> **TASK ITEM**
Would you return the lines between the one holding "this site: https://nodejs.org/en/download/" and the one holding "## Run the project", inclusive, and only those, exactly as they stand in the listing below?

****

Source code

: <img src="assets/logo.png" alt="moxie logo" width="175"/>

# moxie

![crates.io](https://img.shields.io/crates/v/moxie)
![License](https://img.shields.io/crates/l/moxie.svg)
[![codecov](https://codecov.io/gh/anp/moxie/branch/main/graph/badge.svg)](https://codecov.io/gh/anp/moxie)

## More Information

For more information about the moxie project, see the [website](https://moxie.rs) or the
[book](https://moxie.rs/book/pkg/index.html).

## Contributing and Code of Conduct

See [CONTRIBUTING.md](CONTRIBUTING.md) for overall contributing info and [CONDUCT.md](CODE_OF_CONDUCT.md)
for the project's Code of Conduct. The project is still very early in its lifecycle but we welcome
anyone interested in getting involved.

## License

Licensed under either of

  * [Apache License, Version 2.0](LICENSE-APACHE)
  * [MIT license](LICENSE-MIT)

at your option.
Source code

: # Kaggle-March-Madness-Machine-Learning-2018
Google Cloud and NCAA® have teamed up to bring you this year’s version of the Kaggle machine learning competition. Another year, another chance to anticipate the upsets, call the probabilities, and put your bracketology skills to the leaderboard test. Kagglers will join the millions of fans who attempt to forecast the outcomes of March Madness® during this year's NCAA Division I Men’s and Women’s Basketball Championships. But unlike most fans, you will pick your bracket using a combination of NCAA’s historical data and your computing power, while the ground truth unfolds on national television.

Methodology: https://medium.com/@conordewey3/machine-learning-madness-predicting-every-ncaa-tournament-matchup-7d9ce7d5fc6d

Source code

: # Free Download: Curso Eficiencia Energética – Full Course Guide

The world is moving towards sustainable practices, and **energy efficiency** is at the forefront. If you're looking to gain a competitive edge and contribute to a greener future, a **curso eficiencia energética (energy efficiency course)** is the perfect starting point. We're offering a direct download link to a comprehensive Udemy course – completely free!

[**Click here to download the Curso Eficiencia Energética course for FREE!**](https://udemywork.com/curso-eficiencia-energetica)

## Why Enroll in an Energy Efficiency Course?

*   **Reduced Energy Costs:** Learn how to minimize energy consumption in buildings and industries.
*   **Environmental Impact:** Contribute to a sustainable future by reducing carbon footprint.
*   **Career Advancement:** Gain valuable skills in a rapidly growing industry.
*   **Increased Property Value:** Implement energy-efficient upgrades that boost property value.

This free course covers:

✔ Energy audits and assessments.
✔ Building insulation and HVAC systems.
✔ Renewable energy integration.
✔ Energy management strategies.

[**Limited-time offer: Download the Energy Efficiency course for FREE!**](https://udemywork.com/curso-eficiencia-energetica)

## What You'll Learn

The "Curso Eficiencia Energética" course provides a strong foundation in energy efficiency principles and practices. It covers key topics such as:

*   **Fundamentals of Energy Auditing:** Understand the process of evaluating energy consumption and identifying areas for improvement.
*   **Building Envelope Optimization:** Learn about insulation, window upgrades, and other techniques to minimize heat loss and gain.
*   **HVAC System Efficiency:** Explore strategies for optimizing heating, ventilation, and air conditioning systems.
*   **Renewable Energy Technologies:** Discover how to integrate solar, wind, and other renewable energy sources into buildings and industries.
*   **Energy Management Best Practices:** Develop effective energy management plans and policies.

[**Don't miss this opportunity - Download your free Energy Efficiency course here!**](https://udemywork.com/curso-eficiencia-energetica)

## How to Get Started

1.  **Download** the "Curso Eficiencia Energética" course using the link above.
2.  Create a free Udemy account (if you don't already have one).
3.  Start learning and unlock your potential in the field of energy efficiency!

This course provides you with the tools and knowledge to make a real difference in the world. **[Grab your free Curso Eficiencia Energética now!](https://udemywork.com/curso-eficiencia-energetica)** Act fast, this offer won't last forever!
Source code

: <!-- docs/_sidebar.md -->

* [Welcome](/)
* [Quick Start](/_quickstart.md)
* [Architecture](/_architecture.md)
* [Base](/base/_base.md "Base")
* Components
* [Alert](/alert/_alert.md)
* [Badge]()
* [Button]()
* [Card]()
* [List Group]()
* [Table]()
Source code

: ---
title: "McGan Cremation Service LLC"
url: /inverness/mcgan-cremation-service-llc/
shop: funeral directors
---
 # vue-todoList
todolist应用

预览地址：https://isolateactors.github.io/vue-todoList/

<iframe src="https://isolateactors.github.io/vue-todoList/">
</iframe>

****

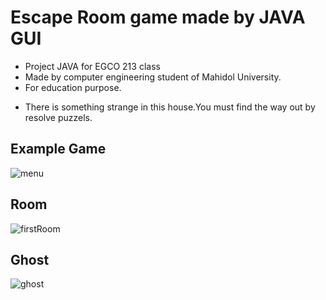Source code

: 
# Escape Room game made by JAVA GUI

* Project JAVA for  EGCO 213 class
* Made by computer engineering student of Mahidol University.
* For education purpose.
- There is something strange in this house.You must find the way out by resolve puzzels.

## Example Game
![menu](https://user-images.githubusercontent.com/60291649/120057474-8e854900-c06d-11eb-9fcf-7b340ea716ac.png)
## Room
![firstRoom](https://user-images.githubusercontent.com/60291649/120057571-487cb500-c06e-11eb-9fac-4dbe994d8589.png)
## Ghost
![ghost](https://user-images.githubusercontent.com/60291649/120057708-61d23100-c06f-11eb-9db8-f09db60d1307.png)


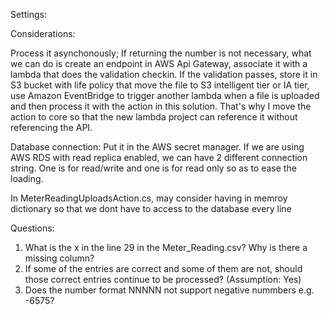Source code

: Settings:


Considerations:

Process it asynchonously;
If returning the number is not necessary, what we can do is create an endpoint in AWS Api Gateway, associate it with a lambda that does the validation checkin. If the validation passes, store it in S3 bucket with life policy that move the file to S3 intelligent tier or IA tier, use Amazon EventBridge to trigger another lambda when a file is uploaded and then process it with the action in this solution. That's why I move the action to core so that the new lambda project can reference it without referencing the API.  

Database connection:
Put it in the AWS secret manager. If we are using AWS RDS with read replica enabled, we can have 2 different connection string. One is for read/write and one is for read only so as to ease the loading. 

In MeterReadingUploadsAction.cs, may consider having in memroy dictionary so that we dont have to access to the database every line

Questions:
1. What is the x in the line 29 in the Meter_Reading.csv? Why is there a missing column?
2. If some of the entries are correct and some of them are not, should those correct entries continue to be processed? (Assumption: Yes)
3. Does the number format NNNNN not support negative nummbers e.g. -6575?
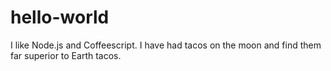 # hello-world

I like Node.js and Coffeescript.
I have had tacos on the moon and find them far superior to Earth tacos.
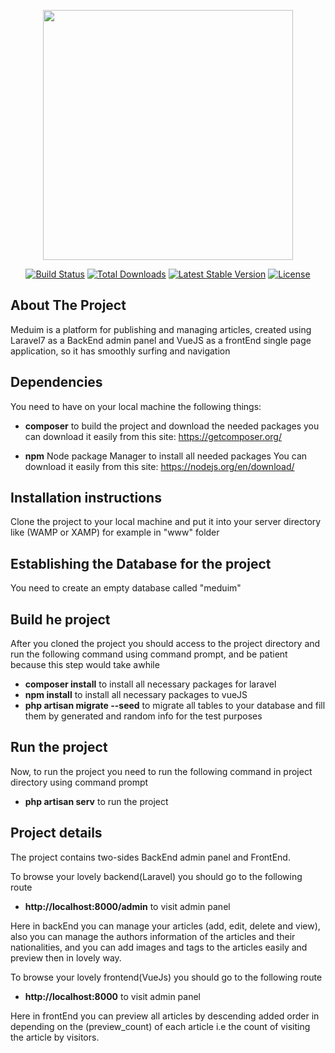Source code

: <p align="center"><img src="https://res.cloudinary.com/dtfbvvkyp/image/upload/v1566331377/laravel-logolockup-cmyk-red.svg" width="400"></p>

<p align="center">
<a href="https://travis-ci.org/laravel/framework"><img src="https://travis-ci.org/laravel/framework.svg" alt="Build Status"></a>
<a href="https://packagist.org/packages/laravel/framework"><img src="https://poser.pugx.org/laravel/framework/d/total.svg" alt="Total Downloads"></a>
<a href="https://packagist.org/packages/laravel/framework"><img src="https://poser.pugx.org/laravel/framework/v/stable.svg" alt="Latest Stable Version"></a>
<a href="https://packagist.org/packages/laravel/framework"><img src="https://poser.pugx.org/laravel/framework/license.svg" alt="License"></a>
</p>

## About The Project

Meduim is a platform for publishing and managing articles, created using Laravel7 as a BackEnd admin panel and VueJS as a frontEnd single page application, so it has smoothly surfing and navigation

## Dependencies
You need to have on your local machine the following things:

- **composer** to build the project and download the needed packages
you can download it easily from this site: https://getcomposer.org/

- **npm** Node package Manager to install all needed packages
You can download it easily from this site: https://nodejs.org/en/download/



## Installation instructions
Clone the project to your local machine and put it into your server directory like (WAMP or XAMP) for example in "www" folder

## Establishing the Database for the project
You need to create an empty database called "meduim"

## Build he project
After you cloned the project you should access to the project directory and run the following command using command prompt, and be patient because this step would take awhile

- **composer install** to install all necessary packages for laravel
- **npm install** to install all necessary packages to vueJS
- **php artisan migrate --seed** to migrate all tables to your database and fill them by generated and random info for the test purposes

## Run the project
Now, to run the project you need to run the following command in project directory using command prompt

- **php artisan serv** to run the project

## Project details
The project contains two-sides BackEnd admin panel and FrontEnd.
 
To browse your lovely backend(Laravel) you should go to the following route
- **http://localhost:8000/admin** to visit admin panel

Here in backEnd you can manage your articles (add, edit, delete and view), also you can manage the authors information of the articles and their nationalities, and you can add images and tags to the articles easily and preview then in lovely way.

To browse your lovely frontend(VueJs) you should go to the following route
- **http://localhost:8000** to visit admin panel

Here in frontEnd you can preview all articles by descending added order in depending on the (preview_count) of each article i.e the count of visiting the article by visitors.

****

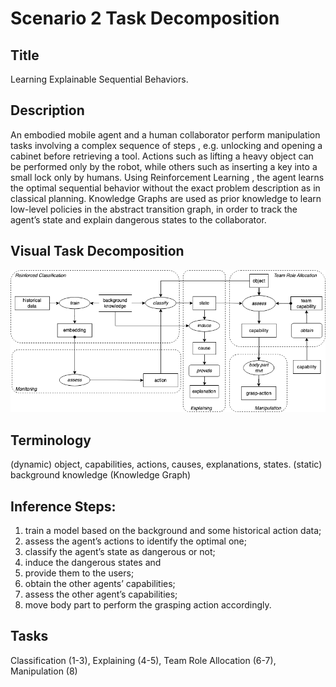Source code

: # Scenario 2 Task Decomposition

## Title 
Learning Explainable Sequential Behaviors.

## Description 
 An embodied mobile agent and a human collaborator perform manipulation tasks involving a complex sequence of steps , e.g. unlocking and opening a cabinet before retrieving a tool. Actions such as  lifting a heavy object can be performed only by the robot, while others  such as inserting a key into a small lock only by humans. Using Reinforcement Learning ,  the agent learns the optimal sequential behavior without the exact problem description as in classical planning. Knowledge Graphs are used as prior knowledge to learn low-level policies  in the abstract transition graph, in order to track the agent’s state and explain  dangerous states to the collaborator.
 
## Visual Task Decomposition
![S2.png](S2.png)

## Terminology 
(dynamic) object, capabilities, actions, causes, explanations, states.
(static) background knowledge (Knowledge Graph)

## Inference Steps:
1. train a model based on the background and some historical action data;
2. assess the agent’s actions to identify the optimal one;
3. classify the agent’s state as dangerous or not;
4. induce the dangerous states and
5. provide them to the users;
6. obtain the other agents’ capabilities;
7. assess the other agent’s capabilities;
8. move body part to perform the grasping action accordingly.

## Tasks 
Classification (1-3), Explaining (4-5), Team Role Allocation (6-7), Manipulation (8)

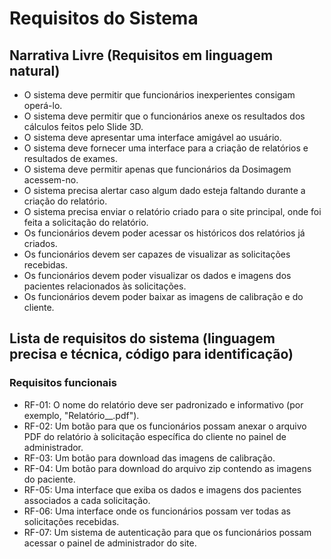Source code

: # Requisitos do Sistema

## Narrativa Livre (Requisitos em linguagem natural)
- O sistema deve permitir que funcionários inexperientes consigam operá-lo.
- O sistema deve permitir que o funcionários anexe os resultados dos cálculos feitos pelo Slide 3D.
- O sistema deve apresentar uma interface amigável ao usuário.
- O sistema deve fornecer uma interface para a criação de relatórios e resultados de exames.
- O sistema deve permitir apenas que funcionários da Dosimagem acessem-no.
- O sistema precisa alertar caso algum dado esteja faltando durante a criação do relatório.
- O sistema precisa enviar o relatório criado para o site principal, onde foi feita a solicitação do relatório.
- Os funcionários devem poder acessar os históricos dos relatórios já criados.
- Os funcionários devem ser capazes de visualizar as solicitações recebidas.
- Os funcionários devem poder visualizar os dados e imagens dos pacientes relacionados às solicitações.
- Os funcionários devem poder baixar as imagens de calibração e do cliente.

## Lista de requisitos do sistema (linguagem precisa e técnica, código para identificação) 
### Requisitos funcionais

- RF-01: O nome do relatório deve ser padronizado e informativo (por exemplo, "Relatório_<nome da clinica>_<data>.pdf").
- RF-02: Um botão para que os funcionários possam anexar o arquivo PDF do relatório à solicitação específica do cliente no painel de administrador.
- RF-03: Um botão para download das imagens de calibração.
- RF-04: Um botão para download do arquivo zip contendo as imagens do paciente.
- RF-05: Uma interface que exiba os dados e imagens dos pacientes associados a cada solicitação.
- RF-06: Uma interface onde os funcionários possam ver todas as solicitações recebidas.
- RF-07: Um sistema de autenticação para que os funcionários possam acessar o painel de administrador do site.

****

> **WRITTEN SOLUTION**
You can download it easily from this site: https://nodejs.org/en/download/



## Installation instructions
Clone the project to your local machine and put it into your server directory like (WAMP or XAMP) for example in "www" folder

## Establishing the Database for the project
You need to create an empty database called "meduim"

## Build he project
After you cloned the project you should access to the project directory and run the following command using command prompt, and be patient because this step would take awhile

- **composer install** to install all necessary packages for laravel
- **npm install** to install all necessary packages to vueJS
- **php artisan migrate --seed** to migrate all tables to your database and fill them by generated and random info for the test purposes

## Run the project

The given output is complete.